Tuesday, November 19, 2013

Five films that improved the book

At Cracked, Ryan Menezes tagged five movies that improved the book (according to the author), including:
Blade Runner Kills, Saves Philip K. Dick

Most of the authors on this list feared how their books' adaptations would turn out, but Phillip K. Dick is the only one who literally shat blood over it. Dick was in an emotional slump by the '80s. According to a letter he sent to producers, he had lost faith in the entire realm of science fiction. He now thought sci-fi was "inbred," "derivative," and "stale." The whole field had "settled into a monotonous death."

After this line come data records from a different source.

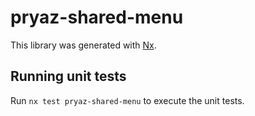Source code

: # pryaz-shared-menu

This library was generated with [Nx](https://nx.dev).

## Running unit tests

Run `nx test pryaz-shared-menu` to execute the unit tests.
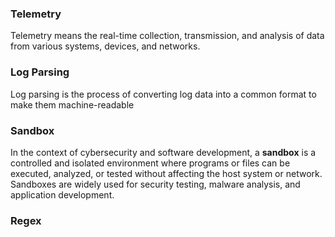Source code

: ### Telemetry
Telemetry means the real-time collection, transmission, and analysis of data from various systems, devices, and networks.


### Log Parsing
Log parsing is the process of converting log data into a common format to make them machine-readable


### Sandbox

In the context of cybersecurity and software development, a **sandbox** is a controlled and isolated environment where programs or files can be executed, analyzed, or tested without affecting the host system or network. Sandboxes are widely used for security testing, malware analysis, and application development.


### Regex
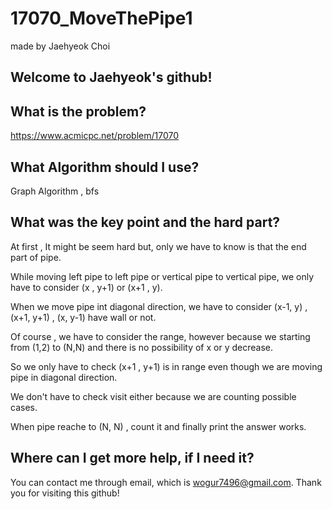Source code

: # 17070_MoveThePipe1

made by Jaehyeok Choi

## Welcome to Jaehyeok's github!

## What is the problem?

https://www.acmicpc.net/problem/17070

## What Algorithm should I use?

Graph Algorithm , bfs

## What was the key point and the hard part?

At first , It might be seem hard but, only we have to know is that the end part of pipe.

While moving left pipe to left pipe or vertical pipe to vertical pipe, we only have to consider (x , y+1) or (x+1 , y).

When we move pipe int diagonal direction, we have to consider (x-1, y) , (x+1, y+1) , (x, y-1) have wall or not.

Of course , we have to consider the range, however because we starting from (1,2) to (N,N) and there is no possibility of x or y decrease. 

So we only have to check (x+1 , y+1) is in range even though we are moving pipe in diagonal direction.

We don't have to check visit either because we are counting possible cases.

When pipe reache to (N, N) , count it and finally print the answer works.

## Where can I get more help, if I need it?

You can contact me through email, which is wogur7496@gmail.com.
Thank you for visiting this github!
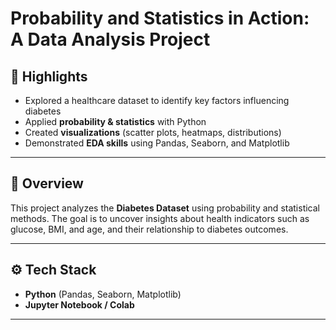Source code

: # Probability and Statistics in Action: A Data Analysis Project  

## 🚀 Highlights  
- Explored a healthcare dataset to identify key factors influencing diabetes  
- Applied **probability & statistics** with Python  
- Created **visualizations** (scatter plots, heatmaps, distributions)  
- Demonstrated **EDA skills** using Pandas, Seaborn, and Matplotlib  

---

## 📌 Overview  
This project analyzes the **Diabetes Dataset** using probability and statistical methods. The goal is to uncover insights about health indicators such as glucose, BMI, and age, and their relationship to diabetes outcomes.  

---

## ⚙️ Tech Stack  
- **Python** (Pandas, Seaborn, Matplotlib)  
- **Jupyter Notebook / Colab**  

---
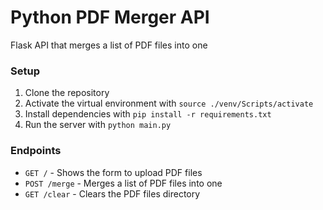 # Python PDF Merger API

Flask API that merges a list of PDF files into one

### Setup

1. Clone the repository
2. Activate the virtual environment with `source ./venv/Scripts/activate`
3. Install dependencies with `pip install -r requirements.txt`
4. Run the server with `python main.py`

### Endpoints

- `GET /` - Shows the form to upload PDF files
- `POST /merge` - Merges a list of PDF files into one
- `GET /clear` - Clears the PDF files directory
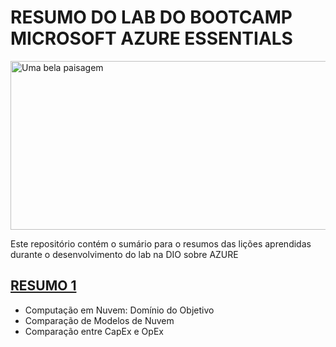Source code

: # RESUMO DO LAB DO BOOTCAMP MICROSOFT AZURE ESSENTIALS

<img src="https://encrypted-tbn0.gstatic.com/images?q=tbn:ANd9GcQ0YmiRQ2sGIRmCrWsP_7FcWAneFSZU42NiFw&s" alt="Uma bela paisagem" width="748" height="270" />

Este repositório contém o sumário para o resumos das lições aprendidas durante o desenvolvimento do lab na DIO sobre AZURE

## [RESUMO 1](resumo1.md)
* Computação em Nuvem: Domínio do Objetivo
* Comparação de Modelos de Nuvem
* Comparação entre CapEx e OpEx

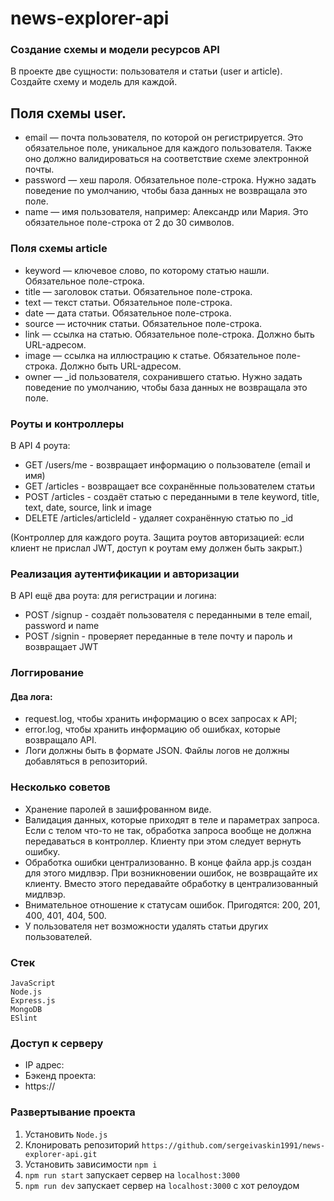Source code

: # news-explorer-api

### Создание схемы и модели ресурсов API
 В проекте две сущности: пользователя и статьи (user и article). Создайте схему и модель для каждой.

## Поля схемы user.
* email — почта пользователя, по которой он регистрируется. Это обязательное поле, уникальное для каждого пользователя. Также оно должно валидироваться на соответствие схеме электронной почты.
* password — хеш пароля. Обязательное поле-строка. Нужно задать поведение по умолчанию, чтобы база данных не возвращала это поле.
* name — имя пользователя, например: Александр или Мария. Это обязательное поле-строка от 2 до 30 символов.

### Поля схемы article
* keyword — ключевое слово, по которому статью нашли. Обязательное поле-строка.
* title — заголовок статьи. Обязательное поле-строка.
* text — текст статьи. Обязательное поле-строка.
* date — дата статьи. Обязательное поле-строка.
* source — источник статьи. Обязательное поле-строка.
* link — ссылка на статью. Обязательное поле-строка. Должно быть URL-адресом.
* image — ссылка на иллюстрацию к статье. Обязательное поле-строка. Должно быть URL-адресом.
* owner — _id пользователя, сохранившего статью. Нужно задать поведение по умолчанию, чтобы база данных не возвращала это поле.

### Роуты и контроллеры
В API 4 роута:
* GET /users/me - возвращает информацию о пользователе (email и имя)
* GET /articles - возвращает все сохранённые пользователем статьи
* POST /articles - создаёт статью с переданными в теле keyword, title, text, date, source, link и image
* DELETE /articles/articleId - удаляет сохранённую статью  по _id

(Контроллер для каждого роута. Защита роутов авторизацией: если клиент не прислал JWT, доступ к роутам ему должен быть закрыт.)


### Реализация аутентификации и авторизации
В API ещё два роута: для регистрации и логина:
* POST /signup - создаёт пользователя с переданными в теле email, password и name
* POST /signin - проверяет переданные в теле почту и пароль и возвращает JWT

### Логгирование
#### Два лога:
* request.log, чтобы хранить информацию о всех запросах к API;
* error.log, чтобы хранить информацию об ошибках, которые возвращало API.
* Логи должны быть в формате JSON. Файлы логов не должны добавляться в репозиторий.


### Несколько советов
* Хранение паролей в зашифрованном виде.
* Валидация данных, которые приходят в теле и параметрах запроса. Если с телом что-то не так, обработка запроса вообще не должна передаваться в контроллер. Клиенту при этом следует вернуть ошибку.
* Обработка ошибки централизованно. В конце файла app.js создан для этого мидлвэр. При возникновении ошибок, не возвращайте их клиенту. Вместо этого передавайте обработку в централизованный мидлвэр.
* Внимательное отношение к статусам ошибок. Пригодятся: 200, 201, 400, 401, 404, 500.
* У пользователя нет возможности удалять статьи других пользователей.

### Стек  
`JavaScript`     
`Node.js`  
`Express.js`  
`MongoDB`   
`ESlint`

### Доступ к серверу
* IP адрес: 
* Бэкенд проекта:          
* https:// 

### Развертывание проекта
1. Установить `Node.js`
2. Клонировать репозиторий `https://github.com/sergeivaskin1991/news-explorer-api.git`
3. Установить зависимости `npm i`
4. `npm run start` запускает сервер на `localhost:3000`
5. `npm run dev` запускает сервер на `localhost:3000` с хот релоудом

Blade Runner, an adaptation of Dick's Do Androids Dream of Electric Sheep?, seemed set to continue the trend. After reading an early script, Dick thought the filmmakers had removed all nuance and meaning from his story, leaving it just a bunch of brainless fight scenes between robots and a bounty hunter. By the spring of 1981, he was popping painkillers and chugging glasses of scotch. On Memorial Day, he began hemorrhaging through his guts. Hollywood was spiritually murdering the man before his film was even released, which is weird, because they usually wait until the box office is in to call the gypsies.

And it turns out all of Dick's fears were justified. At the last minute, the studio forced a happy ending and tacked on an awful voice-over, which indeed sucked all subtlety from the film. Luckily, Dick never saw the finished product. He had only previewed early cuts, which were much closer to the incredible director's cut we have today. Dick was relieved that the world of the film was "so gritty and detailed and authentic and goddam convincing." In fact, he saw the film's effects as a new sort of visual expression altogether. Sure, sure -- but was it as good as the book?


Dick thought it went far beyond the book -- he couldn't imagine that anything he'd written could ever be "escalated into such stunning dimensions." This one film justified his entire career up until that point. Dick died soon after sharing his thoughts with the studio, which presumably saw an author ecstatic with an adaptation for once and thought, "Well, this just won't do."
Read about another entry on the list.

Do Androids Dream of Electric Sheep? also appears on Amanda Yesilbas and Charlie Jane Anders's list of the twelve most unfaithful movie versions of science fiction and fantasy books, Katharine Trendacosta and Charlie Jane Anders's list of the ten greatest personality tests in sci-fi & fantasy, John Mullan's list of ten of the best titles in the form of questions, Charlie Jane Anders and Michael Ann Dobbs's list of ten classic sci-fi books that were originally considered failures and Robert Collins's top ten list of dystopian novels.